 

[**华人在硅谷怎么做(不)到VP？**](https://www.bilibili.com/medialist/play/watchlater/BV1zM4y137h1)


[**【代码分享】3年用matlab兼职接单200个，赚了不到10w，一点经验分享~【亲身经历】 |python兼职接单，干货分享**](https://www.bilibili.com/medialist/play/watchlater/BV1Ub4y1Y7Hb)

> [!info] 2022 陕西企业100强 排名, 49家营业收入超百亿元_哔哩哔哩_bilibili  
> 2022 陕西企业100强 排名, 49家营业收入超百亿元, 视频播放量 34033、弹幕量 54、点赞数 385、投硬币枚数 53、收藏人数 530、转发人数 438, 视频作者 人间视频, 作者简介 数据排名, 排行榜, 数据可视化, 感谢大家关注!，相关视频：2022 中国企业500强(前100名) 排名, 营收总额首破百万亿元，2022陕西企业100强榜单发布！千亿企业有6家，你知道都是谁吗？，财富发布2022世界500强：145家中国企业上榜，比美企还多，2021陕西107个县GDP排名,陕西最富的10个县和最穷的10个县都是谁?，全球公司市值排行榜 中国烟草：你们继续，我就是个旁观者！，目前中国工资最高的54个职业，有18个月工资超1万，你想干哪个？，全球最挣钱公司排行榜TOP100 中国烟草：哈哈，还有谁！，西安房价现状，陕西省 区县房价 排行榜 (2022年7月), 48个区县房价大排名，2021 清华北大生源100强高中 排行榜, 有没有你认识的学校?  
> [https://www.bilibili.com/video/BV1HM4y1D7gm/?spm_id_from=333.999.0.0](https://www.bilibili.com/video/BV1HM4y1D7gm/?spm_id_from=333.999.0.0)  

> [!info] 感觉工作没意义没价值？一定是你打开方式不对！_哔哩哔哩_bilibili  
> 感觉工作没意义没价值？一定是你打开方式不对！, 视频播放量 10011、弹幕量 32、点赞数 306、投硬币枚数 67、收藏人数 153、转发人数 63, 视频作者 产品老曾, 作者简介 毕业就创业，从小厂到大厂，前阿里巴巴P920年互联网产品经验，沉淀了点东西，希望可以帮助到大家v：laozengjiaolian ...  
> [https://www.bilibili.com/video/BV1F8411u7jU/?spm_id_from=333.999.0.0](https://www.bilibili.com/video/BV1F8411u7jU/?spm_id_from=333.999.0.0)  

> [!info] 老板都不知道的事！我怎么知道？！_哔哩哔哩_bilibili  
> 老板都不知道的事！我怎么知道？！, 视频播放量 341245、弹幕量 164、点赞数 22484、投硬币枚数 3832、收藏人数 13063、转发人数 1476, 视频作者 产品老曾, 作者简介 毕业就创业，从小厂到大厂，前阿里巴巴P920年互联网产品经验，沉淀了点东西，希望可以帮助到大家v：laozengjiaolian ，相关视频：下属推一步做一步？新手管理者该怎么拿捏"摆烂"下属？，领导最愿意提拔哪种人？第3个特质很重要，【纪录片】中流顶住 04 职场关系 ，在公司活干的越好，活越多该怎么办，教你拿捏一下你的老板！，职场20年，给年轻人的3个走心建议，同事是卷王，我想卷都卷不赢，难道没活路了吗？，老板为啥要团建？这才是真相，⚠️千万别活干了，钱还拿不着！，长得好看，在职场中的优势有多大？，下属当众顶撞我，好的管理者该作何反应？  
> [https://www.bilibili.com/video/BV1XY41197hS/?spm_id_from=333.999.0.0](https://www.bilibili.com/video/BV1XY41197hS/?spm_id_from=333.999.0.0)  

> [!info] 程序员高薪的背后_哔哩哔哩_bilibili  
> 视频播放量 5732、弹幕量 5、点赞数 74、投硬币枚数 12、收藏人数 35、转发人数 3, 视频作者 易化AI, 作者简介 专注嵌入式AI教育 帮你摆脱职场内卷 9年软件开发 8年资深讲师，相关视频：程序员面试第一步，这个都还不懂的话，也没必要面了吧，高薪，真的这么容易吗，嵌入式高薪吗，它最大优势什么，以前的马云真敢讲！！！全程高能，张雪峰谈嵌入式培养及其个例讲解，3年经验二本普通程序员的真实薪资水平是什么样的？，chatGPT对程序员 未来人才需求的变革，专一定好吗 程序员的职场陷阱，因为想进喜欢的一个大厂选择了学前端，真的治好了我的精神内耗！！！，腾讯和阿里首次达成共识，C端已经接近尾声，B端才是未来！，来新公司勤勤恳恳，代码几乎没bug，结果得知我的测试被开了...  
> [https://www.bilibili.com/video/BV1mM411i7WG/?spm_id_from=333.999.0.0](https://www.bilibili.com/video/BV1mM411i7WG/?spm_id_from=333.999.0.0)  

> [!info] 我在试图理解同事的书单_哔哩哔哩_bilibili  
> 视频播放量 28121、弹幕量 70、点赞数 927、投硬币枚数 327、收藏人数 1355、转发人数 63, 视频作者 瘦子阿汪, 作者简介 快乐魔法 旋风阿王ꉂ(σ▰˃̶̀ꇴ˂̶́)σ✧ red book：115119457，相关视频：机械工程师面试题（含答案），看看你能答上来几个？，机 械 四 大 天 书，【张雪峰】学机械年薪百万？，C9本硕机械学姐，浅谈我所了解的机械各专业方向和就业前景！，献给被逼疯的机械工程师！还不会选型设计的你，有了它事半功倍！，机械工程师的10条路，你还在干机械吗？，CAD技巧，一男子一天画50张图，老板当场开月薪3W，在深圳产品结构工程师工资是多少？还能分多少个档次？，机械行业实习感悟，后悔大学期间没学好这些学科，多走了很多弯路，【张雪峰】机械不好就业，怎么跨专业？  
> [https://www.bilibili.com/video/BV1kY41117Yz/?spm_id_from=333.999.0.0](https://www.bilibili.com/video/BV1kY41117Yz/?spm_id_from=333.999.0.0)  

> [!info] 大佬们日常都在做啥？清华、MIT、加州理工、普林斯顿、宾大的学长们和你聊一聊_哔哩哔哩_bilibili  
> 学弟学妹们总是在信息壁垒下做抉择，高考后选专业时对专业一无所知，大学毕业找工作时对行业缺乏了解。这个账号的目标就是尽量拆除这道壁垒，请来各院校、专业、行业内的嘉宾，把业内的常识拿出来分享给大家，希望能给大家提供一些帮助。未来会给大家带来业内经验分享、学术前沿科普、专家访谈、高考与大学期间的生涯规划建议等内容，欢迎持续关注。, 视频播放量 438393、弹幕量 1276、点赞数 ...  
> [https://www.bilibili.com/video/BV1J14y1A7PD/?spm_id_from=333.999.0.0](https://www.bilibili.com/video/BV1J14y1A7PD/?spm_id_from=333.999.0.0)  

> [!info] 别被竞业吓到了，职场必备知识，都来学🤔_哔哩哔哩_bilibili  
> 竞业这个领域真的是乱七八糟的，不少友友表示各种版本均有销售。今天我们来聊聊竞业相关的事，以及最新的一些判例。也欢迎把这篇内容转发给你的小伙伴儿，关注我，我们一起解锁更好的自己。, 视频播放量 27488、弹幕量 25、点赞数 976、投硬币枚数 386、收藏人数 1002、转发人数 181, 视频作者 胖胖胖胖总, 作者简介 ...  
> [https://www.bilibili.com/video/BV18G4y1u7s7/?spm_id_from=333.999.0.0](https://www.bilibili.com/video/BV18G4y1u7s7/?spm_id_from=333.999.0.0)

____________

## PROBLEM REQUIREMENTS
Wherever "watchlater" appears in a line of the entries, copy that line.

## OUTPUT BELOW
[**华人在硅谷怎么做(不)到VP？**](https://www.bilibili.com/medialist/play/watchlater/BV1zM4y137h1)
[**【代码分享】3年用matlab兼职接单200个，赚了不到10w，一点经验分享~【亲身经历】 |python兼职接单，干货分享**](https://www.bilibili.com/medialist/play/watchlater/BV1Ub4y1Y7Hb)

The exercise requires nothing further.